• Directions for this task
Return all the records, each one exactly as given.
========
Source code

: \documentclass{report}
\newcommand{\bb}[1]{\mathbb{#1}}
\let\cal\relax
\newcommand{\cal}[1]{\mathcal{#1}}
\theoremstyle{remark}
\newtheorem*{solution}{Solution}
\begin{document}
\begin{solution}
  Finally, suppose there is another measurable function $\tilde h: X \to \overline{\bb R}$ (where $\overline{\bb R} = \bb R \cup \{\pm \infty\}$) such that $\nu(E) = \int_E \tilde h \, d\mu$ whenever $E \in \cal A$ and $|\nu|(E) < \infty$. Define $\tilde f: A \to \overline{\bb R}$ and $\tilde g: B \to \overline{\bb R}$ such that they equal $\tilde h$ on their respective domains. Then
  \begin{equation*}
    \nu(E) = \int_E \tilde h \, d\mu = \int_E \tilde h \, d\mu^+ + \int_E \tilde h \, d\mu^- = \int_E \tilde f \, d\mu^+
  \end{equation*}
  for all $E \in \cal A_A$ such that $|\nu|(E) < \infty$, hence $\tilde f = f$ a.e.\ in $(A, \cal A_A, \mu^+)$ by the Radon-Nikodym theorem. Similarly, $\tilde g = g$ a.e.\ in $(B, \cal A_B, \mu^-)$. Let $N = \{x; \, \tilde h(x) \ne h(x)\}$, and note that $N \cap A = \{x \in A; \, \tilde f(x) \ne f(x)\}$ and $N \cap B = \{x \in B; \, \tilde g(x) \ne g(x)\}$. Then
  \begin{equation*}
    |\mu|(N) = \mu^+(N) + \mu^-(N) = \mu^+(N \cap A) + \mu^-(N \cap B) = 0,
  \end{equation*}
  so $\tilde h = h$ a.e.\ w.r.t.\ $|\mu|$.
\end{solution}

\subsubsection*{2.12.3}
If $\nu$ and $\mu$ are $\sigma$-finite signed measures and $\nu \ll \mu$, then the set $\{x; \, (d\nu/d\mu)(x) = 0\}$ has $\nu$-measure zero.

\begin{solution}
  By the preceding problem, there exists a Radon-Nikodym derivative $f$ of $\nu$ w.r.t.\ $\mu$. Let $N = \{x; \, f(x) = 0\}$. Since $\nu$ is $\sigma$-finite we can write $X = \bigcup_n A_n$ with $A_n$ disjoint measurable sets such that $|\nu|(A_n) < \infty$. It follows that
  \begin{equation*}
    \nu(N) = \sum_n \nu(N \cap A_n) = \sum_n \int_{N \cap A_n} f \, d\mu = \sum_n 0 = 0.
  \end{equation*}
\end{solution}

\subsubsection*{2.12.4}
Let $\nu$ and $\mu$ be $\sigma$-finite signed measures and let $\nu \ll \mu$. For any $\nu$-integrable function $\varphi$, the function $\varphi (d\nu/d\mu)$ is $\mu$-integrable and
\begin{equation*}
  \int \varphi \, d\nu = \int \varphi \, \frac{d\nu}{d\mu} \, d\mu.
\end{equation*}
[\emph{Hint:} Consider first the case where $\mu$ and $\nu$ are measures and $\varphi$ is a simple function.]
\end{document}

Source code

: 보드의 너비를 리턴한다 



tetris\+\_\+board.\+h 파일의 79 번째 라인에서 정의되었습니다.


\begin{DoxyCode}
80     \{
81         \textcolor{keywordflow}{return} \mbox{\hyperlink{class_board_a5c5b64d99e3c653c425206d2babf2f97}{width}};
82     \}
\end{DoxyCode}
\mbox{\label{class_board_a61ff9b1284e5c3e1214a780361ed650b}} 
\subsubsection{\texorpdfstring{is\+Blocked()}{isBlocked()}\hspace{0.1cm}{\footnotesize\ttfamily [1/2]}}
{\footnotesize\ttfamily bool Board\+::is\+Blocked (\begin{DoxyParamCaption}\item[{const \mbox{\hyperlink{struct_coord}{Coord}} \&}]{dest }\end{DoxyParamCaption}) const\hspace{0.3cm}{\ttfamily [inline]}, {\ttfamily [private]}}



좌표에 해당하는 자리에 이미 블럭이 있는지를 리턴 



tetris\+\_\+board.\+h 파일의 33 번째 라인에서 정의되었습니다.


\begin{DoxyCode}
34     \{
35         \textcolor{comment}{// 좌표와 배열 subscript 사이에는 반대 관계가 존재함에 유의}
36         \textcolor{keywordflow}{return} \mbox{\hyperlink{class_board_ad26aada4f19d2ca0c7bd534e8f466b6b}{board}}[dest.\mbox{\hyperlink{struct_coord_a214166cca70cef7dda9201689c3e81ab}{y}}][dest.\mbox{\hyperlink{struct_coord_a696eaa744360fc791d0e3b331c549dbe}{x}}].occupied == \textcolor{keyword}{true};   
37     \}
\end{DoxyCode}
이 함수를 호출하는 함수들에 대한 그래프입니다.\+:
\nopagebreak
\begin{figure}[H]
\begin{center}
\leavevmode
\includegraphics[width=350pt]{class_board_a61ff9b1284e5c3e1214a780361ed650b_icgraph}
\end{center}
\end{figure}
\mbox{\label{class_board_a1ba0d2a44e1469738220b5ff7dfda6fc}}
========
• Response
Source code

: \documentclass{report}
\newcommand{\bb}[1]{\mathbb{#1}}
\let\cal\relax
\newcommand{\cal}[1]{\mathcal{#1}}
\theoremstyle{remark}
\newtheorem*{solution}{Solution}
\begin{document}
\begin{solution}
  Finally, suppose there is another measurable function $\tilde h: X \to \overline{\bb R}$ (where $\overline{\bb R} = \bb R \cup \{\pm \infty\}$) such that $\nu(E) = \int_E \tilde h \, d\mu$ whenever $E \in \cal A$ and $|\nu|(E) < \infty$. Define $\tilde f: A \to \overline{\bb R}$ and $\tilde g: B \to \overline{\bb R}$ such that they equal $\tilde h$ on their respective domains. Then
  \begin{equation*}
    \nu(E) = \int_E \tilde h \, d\mu = \int_E \tilde h \, d\mu^+ + \int_E \tilde h \, d\mu^- = \int_E \tilde f \, d\mu^+
  \end{equation*}
  for all $E \in \cal A_A$ such that $|\nu|(E) < \infty$, hence $\tilde f = f$ a.e.\ in $(A, \cal A_A, \mu^+)$ by the Radon-Nikodym theorem. Similarly, $\tilde g = g$ a.e.\ in $(B, \cal A_B, \mu^-)$. Let $N = \{x; \, \tilde h(x) \ne h(x)\}$, and note that $N \cap A = \{x \in A; \, \tilde f(x) \ne f(x)\}$ and $N \cap B = \{x \in B; \, \tilde g(x) \ne g(x)\}$. Then
  \begin{equation*}
    |\mu|(N) = \mu^+(N) + \mu^-(N) = \mu^+(N \cap A) + \mu^-(N \cap B) = 0,
  \end{equation*}
  so $\tilde h = h$ a.e.\ w.r.t.\ $|\mu|$.
\end{solution}

\subsubsection*{2.12.3}
If $\nu$ and $\mu$ are $\sigma$-finite signed measures and $\nu \ll \mu$, then the set $\{x; \, (d\nu/d\mu)(x) = 0\}$ has $\nu$-measure zero.

\begin{solution}
  By the preceding problem, there exists a Radon-Nikodym derivative $f$ of $\nu$ w.r.t.\ $\mu$. Let $N = \{x; \, f(x) = 0\}$. Since $\nu$ is $\sigma$-finite we can write $X = \bigcup_n A_n$ with $A_n$ disjoint measurable sets such that $|\nu|(A_n) < \infty$. It follows that
  \begin{equation*}
    \nu(N) = \sum_n \nu(N \cap A_n) = \sum_n \int_{N \cap A_n} f \, d\mu = \sum_n 0 = 0.
  \end{equation*}
\end{solution}

\subsubsection*{2.12.4}
Let $\nu$ and $\mu$ be $\sigma$-finite signed measures and let $\nu \ll \mu$. For any $\nu$-integrable function $\varphi$, the function $\varphi (d\nu/d\mu)$ is $\mu$-integrable and
\begin{equation*}
  \int \varphi \, d\nu = \int \varphi \, \frac{d\nu}{d\mu} \, d\mu.
\end{equation*}
[\emph{Hint:} Consider first the case where $\mu$ and $\nu$ are measures and $\varphi$ is a simple function.]
\end{document}

Source code

: 보드의 너비를 리턴한다 



tetris\+\_\+board.\+h 파일의 79 번째 라인에서 정의되었습니다.


\begin{DoxyCode}
80     \{
81         \textcolor{keywordflow}{return} \mbox{\hyperlink{class_board_a5c5b64d99e3c653c425206d2babf2f97}{width}};
82     \}
\end{DoxyCode}
\mbox{\label{class_board_a61ff9b1284e5c3e1214a780361ed650b}} 
\subsubsection{\texorpdfstring{is\+Blocked()}{isBlocked()}\hspace{0.1cm}{\footnotesize\ttfamily [1/2]}}
{\footnotesize\ttfamily bool Board\+::is\+Blocked (\begin{DoxyParamCaption}\item[{const \mbox{\hyperlink{struct_coord}{Coord}} \&}]{dest }\end{DoxyParamCaption}) const\hspace{0.3cm}{\ttfamily [inline]}, {\ttfamily [private]}}



좌표에 해당하는 자리에 이미 블럭이 있는지를 리턴 



tetris\+\_\+board.\+h 파일의 33 번째 라인에서 정의되었습니다.


\begin{DoxyCode}
34     \{
35         \textcolor{comment}{// 좌표와 배열 subscript 사이에는 반대 관계가 존재함에 유의}
36         \textcolor{keywordflow}{return} \mbox{\hyperlink{class_board_ad26aada4f19d2ca0c7bd534e8f466b6b}{board}}[dest.\mbox{\hyperlink{struct_coord_a214166cca70cef7dda9201689c3e81ab}{y}}][dest.\mbox{\hyperlink{struct_coord_a696eaa744360fc791d0e3b331c549dbe}{x}}].occupied == \textcolor{keyword}{true};   
37     \}
\end{DoxyCode}
이 함수를 호출하는 함수들에 대한 그래프입니다.\+:
\nopagebreak
\begin{figure}[H]
\begin{center}
\leavevmode
\includegraphics[width=350pt]{class_board_a61ff9b1284e5c3e1214a780361ed650b_icgraph}
\end{center}
\end{figure}
\mbox{\label{class_board_a1ba0d2a44e1469738220b5ff7dfda6fc}}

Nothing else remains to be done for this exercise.